____ RECORDS FOR THE EXERCISE

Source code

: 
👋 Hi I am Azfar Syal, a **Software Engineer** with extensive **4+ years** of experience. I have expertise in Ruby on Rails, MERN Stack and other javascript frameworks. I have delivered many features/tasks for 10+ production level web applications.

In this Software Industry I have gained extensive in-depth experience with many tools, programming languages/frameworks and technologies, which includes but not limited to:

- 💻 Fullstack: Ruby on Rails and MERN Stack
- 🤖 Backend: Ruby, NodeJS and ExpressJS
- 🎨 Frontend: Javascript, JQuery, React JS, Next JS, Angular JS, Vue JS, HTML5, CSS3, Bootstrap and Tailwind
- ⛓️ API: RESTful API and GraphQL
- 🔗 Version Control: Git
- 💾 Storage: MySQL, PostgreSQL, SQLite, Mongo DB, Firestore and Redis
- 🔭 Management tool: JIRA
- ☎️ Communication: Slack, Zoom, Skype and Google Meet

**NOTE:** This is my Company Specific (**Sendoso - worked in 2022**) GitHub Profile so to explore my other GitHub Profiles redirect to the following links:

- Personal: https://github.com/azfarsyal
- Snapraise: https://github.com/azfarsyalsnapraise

________

TASK
None of the lines before the one containing "is my Company" belong in the answer; reproduce that line and all later lines of the records exactly.

TASK SOLUTION
**NOTE:** This is my Company Specific (**Sendoso - worked in 2022**) GitHub Profile so to explore my other GitHub Profiles redirect to the following links:

- Personal: https://github.com/azfarsyal
- Snapraise: https://github.com/azfarsyalsnapraise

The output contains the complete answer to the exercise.